**Your assignment:** What lines of the data below hold the string "documentclass"? Copy each one out.

:: Records to process

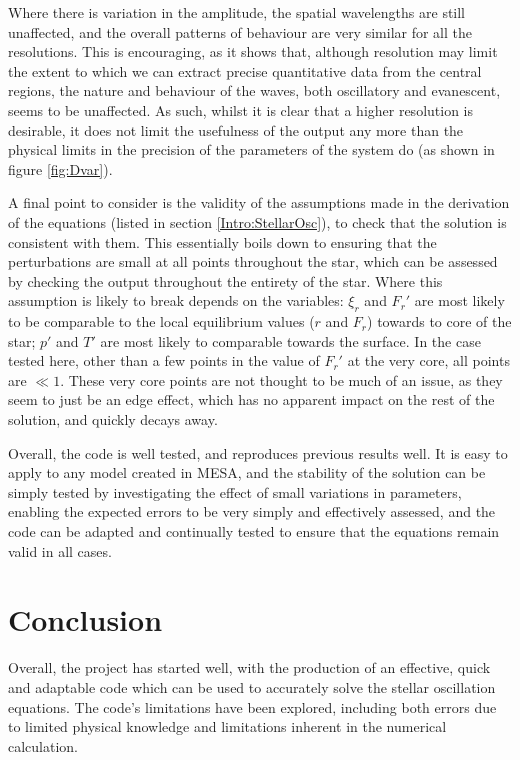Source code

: \documentclass[11pt]{amsart}
\begin{document}
Where there is variation in the amplitude, the spatial wavelengths are still unaffected, and the overall patterns of behaviour are very similar for all the resolutions.  This is encouraging, as it shows that, although resolution may limit the extent to which we can extract precise quantitative data from the central regions, the nature and behaviour of the waves, both oscillatory and evanescent, seems to be unaffected.  As such, whilst it is clear that a higher resolution is desirable, it does not limit the usefulness of the output any more than the physical limits in the precision of the parameters of the system do (as shown in figure \ref{fig:Dvar}).


A final point to consider is the validity of the assumptions made in the derivation of the equations (listed in section \ref{Intro:StellarOsc}), to check that the solution is consistent with them.  This essentially boils down to ensuring that the perturbations are small at all points throughout the star, which can be assessed by checking the output throughout the entirety of the star.  Where this assumption is likely to break depends on the variables: $\xi_{r}$ and $F_{r}'$ are most likely to be comparable to the local equilibrium values ($r$ and $F_{r}$) towards to core of the star; $p'$ and $T'$ are most likely to comparable towards the surface.  In the case tested here, other than a few points in the value of $F_{r}'$ at the very core, all points are $\ll 1$.  These very core points are not thought to be much of an issue, as they seem to just be an edge effect, which has no apparent impact on the rest of the solution, and quickly decays away.



Overall, the code is well tested, and reproduces previous results well.  It is easy to apply to any model created in MESA, and the stability of the solution can be simply tested by investigating the effect of small variations in parameters, enabling the expected errors to be very simply and effectively assessed, and the code can be adapted and continually tested to ensure that the equations remain valid in all cases.






\section{Conclusion} \label{Conc}


Overall, the project has started well, with the production of an effective, quick and adaptable code which can be used to accurately solve the stellar oscillation equations.  The code's limitations have been explored, including both errors due to limited physical knowledge and limitations inherent in the numerical calculation.
\end{document}

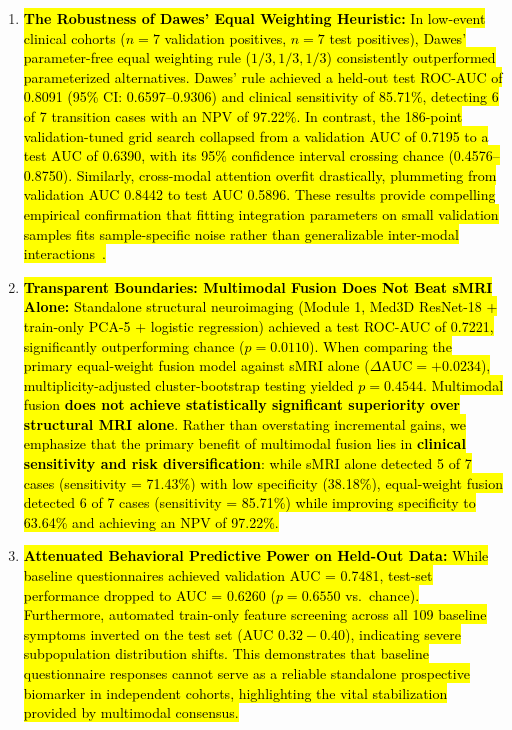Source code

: \documentclass[10pt,letterpaper]{article}
\begin{document}
\begin{enumerate}
    \item \hl{\textbf{The Robustness of Dawes' Equal Weighting Heuristic:} In low-event clinical cohorts ($n=7$ validation positives, $n=7$ test positives), Dawes' parameter-free equal weighting rule ($1/3, 1/3, 1/3$) consistently outperformed parameterized alternatives. Dawes' rule achieved a held-out test ROC-AUC of 0.8091 (95\% CI: 0.6597--0.9306) and clinical sensitivity of 85.71\%, detecting 6 of 7 transition cases with an NPV of 97.22\%. In contrast, the 186-point validation-tuned grid search collapsed from a validation AUC of 0.7195 to a test AUC of 0.6390, with its 95\% confidence interval crossing chance (0.4576--0.8750). Similarly, cross-modal attention overfit drastically, plummeting from validation AUC 0.8442 to test AUC 0.5896. These results provide compelling empirical confirmation that fitting integration parameters on small validation samples fits sample-specific noise rather than generalizable inter-modal interactions~\cite{ref_dawes}.}
    \item \hl{\textbf{Transparent Boundaries: Multimodal Fusion Does Not Beat sMRI Alone:} Standalone structural neuroimaging (Module 1, Med3D ResNet-18 + train-only PCA-5 + logistic regression) achieved a test ROC-AUC of 0.7221, significantly outperforming chance ($p = 0.0110$). When comparing the primary equal-weight fusion model against sMRI alone ($\Delta\text{AUC} = +0.0234$), multiplicity-adjusted cluster-bootstrap testing yielded $p = 0.4544$. Multimodal fusion \textbf{does not achieve statistically significant superiority over structural MRI alone}. Rather than overstating incremental gains, we emphasize that the primary benefit of multimodal fusion lies in \textbf{clinical sensitivity and risk diversification}: while sMRI alone detected 5 of 7 cases (sensitivity = 71.43\%) with low specificity (38.18\%), equal-weight fusion detected 6 of 7 cases (sensitivity = 85.71\%) while improving specificity to 63.64\% and achieving an NPV of 97.22\%.}
    \item \hl{\textbf{Attenuated Behavioral Predictive Power on Held-Out Data:} While baseline questionnaires achieved validation AUC = 0.7481, test-set performance dropped to AUC = 0.6260 ($p = 0.6550$ vs.\ chance). Furthermore, automated train-only feature screening across all 109 baseline symptoms inverted on the test set (AUC $0.32-0.40$), indicating severe subpopulation distribution shifts. This demonstrates that baseline questionnaire responses cannot serve as a reliable standalone prospective biomarker in independent cohorts, highlighting the vital stabilization provided by multimodal consensus.}

\end{enumerate}
\end{document}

::::

**Result:**
: \documentclass[11pt]{amsart}
: \documentclass[10pt,letterpaper]{article}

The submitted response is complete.